# PROBLEM:
Copy out the lines of the material that include the string "continuum".

# EXERCISE DATA:
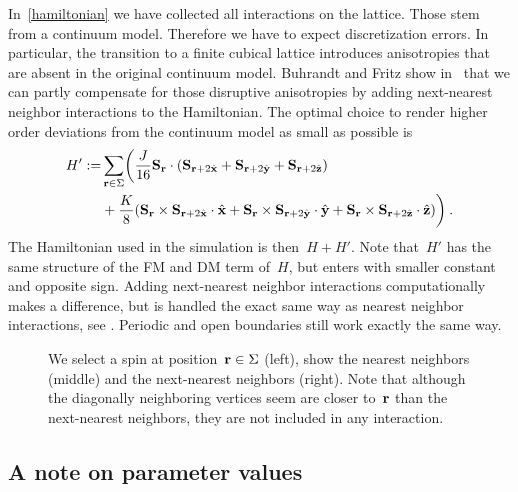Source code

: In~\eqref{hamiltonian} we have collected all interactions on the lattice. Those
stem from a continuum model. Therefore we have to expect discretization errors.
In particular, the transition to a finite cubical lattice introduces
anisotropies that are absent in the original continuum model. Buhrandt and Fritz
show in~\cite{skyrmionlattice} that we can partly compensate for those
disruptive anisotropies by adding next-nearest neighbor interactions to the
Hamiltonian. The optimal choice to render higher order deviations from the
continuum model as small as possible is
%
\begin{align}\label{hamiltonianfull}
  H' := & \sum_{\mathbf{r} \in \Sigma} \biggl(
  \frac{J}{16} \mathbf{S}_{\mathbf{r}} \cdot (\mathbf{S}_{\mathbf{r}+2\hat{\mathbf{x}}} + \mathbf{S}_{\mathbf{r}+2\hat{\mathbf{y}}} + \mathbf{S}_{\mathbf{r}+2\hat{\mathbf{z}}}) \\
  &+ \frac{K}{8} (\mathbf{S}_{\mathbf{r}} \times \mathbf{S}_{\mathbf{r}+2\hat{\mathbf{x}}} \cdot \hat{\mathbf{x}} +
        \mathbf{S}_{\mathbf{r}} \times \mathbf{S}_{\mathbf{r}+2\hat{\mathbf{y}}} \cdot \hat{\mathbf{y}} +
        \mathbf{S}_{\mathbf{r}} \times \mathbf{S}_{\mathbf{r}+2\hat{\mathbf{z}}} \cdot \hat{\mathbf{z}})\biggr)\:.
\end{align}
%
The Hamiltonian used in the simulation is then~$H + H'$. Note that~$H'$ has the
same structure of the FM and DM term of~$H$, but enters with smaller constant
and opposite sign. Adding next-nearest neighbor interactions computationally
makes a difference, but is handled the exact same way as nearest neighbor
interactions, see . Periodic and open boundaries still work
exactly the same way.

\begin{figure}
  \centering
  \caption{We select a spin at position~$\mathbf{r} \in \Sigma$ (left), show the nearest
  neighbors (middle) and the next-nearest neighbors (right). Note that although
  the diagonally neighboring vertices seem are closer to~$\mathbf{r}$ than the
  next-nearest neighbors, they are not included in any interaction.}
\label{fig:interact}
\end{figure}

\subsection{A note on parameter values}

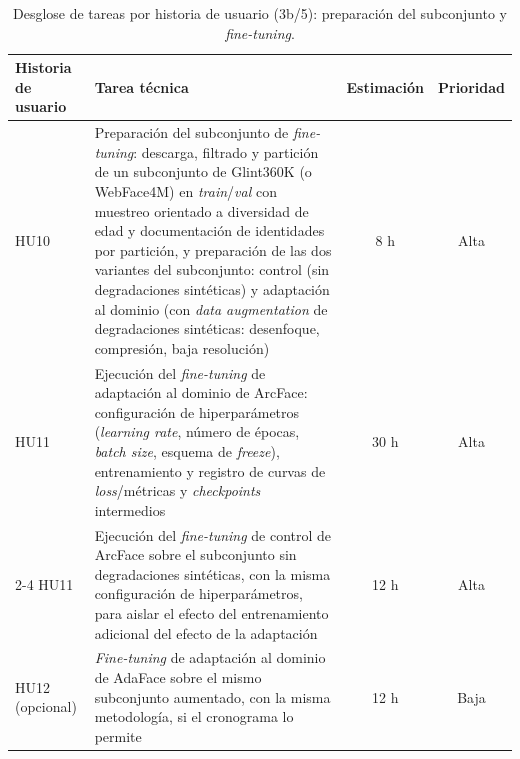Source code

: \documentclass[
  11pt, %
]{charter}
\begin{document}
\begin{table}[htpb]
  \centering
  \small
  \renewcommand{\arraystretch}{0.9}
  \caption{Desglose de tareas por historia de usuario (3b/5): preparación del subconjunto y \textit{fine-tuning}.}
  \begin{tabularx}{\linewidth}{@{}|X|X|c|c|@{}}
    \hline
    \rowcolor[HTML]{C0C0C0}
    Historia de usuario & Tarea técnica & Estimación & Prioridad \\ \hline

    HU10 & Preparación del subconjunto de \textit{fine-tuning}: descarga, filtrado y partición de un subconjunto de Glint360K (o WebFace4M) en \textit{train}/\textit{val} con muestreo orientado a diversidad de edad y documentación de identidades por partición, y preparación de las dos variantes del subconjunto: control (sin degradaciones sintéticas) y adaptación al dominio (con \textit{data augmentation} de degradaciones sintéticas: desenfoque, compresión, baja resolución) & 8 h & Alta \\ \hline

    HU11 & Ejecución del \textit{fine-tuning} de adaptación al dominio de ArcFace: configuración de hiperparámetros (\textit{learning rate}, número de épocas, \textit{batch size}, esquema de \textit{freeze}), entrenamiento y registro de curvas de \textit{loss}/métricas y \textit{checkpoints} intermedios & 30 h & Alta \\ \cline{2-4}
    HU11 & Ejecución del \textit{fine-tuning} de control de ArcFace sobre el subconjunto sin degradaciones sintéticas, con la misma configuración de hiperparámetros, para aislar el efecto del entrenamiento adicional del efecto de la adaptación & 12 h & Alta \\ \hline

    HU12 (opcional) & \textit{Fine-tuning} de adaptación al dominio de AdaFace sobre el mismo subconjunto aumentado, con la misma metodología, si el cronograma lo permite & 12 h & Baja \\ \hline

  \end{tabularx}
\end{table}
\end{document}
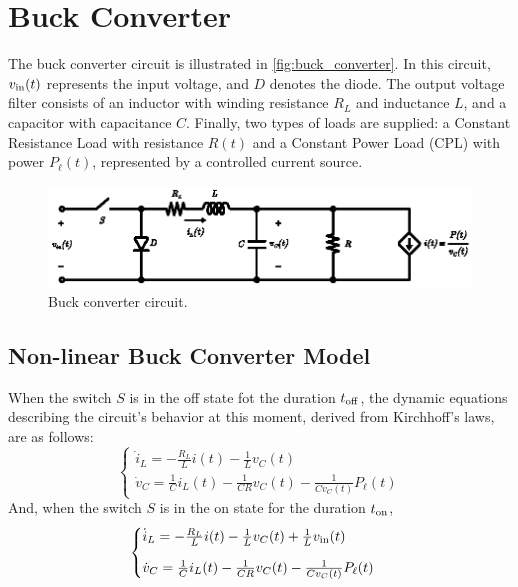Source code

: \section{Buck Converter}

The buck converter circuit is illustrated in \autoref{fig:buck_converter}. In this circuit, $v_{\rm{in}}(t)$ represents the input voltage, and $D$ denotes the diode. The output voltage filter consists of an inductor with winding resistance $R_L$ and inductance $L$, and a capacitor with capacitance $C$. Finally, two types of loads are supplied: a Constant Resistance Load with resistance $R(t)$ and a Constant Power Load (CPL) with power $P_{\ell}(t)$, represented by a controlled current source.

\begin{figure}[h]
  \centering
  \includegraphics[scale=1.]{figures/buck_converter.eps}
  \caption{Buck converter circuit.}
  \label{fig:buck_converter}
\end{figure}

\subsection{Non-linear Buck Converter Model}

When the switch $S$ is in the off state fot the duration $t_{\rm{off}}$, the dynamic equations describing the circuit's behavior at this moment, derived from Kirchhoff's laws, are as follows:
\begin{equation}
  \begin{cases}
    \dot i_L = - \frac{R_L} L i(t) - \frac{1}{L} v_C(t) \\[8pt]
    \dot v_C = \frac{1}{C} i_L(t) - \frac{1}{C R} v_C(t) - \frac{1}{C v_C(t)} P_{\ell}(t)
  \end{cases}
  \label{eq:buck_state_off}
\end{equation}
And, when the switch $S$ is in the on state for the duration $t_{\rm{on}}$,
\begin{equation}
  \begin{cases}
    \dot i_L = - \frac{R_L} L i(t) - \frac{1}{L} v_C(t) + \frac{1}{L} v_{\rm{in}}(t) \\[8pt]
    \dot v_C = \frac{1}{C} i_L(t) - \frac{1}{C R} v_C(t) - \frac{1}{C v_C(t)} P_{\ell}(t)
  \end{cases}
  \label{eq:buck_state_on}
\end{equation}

# SOLUTION BELOW:
stem from a continuum model. Therefore we have to expect discretization errors.
anisotropies that are absent in the original continuum model. Buhrandt and Fritz
continuum model as small as possible is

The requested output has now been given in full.